The rest of the painting dissolves into shimmering, extravagant flat patterning. The couple’s embrace is enveloped by triangular vining and a veil of concentric circles. Similarly juxtaposed couples appear in both Klimt’s Beethoven Frieze and Stoclet Frieze. In The Kiss, Klimt depicted a couple locked The Kiss Klimt painting in an embrace.

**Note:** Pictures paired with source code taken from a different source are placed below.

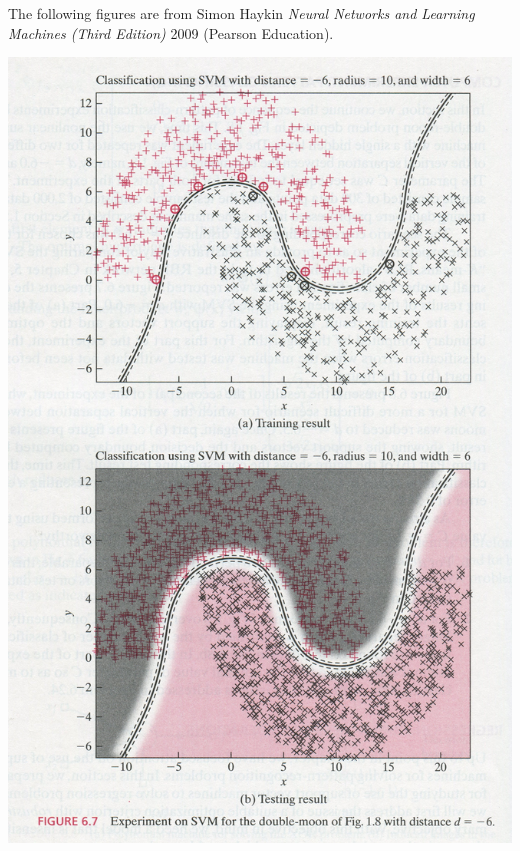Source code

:\begin{enumerate}
  \begin{solution}
    The following figures are from Simon Haykin \emph{Neural Networks
      and Learning Machines (Third Edition)} 2009 (Pearson Education).

    \begin{center}
      \includegraphics[width=0.7\linewidth]{ex08_05_svm.jpg}
    \end{center}
  \end{solution}
    
\end{enumerate}

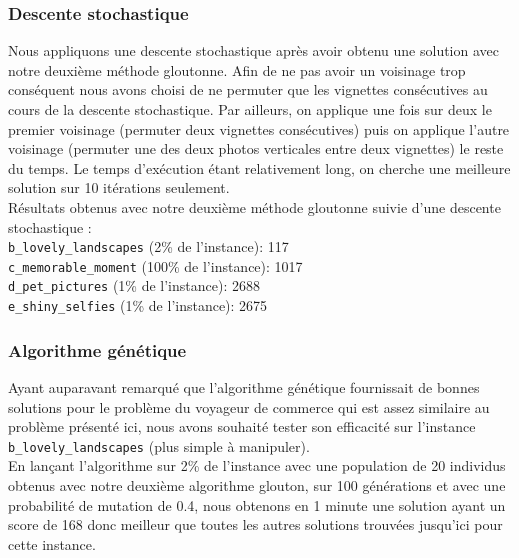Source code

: \documentclass[12pt,a4paper]{article}
\begin{document}
\vspace{1\baselineskip}

\subsubsection{Descente stochastique}

\vspace{1\baselineskip}

\noindent Nous appliquons une descente stochastique après avoir obtenu une solution avec notre deuxième méthode gloutonne. Afin de ne pas avoir un voisinage trop conséquent nous avons choisi de ne permuter que les vignettes consécutives au cours de la descente stochastique. Par ailleurs, on applique une fois sur deux le premier voisinage (permuter deux vignettes consécutives) puis on applique l'autre voisinage (permuter une des deux photos verticales entre deux vignettes) le reste du temps. Le temps d'exécution étant relativement long, on cherche une meilleure solution sur 10 itérations seulement.
\vspace{.5\baselineskip}\\
Résultats obtenus avec notre deuxième méthode gloutonne suivie d'une descente stochastique :
\vspace{.5\baselineskip}\\
\verb|b_lovely_landscapes| (2\% de l'instance): 117  \\
\verb|c_memorable_moment| (100\% de l'instance): 1017 \\ 
\verb|d_pet_pictures| (1\% de l'instance): 2688  \\
\verb|e_shiny_selfies| (1\% de l'instance): 2675
\vspace{1\baselineskip}

\subsubsection{Algorithme génétique}

\vspace{1\baselineskip}

\noindent Ayant auparavant remarqué que l'algorithme génétique fournissait de bonnes solutions pour le problème du voyageur de commerce qui est assez similaire au problème présenté ici, nous avons souhaité tester son efficacité sur l'instance \verb|b_lovely_landscapes| (plus simple à manipuler).\\
En lançant l'algorithme sur 2\% de l'instance avec une population de 20 individus obtenus avec notre deuxième algorithme glouton, sur 100 générations et avec une probabilité de mutation de 0.4, nous obtenons en 1 minute une solution ayant un score de 168 donc meilleur que toutes les autres solutions trouvées jusqu'ici pour cette instance.
 
\end{document}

Paintings such as The Kiss were visual manifestations of fin-de-siecle spirit because they capture a decadence conveyed by opulent and sensuous images. Some think that Klimt and his beloved companion Emilie Flöge modeled for the masterpiece. The Kiss is a discreet expression of Klimt’s emphasis on eroticism and the liberation therein. The Kiss is deviant from Klimt’s frequent portrayal of women as the lascivious femme fatale. The piece is currently at the Österreichische Galerie Belvedere museum, which is housed in the Belvedere palace, in Vienna, Austria. Gustav Klimt and The Kiss were selected as the main motif for a collectors coin, the 100 euro gold The Painting coin issued on 5 November 2003.

The man is wearing neutral coloured rectangles and a crown of vines; the woman wears brightly coloured tangent circles and flowers in her hair. The Kiss (original Der Kuss) was painted by Gustav Klimt, during his ‘golden period’, and is probably his most famous work.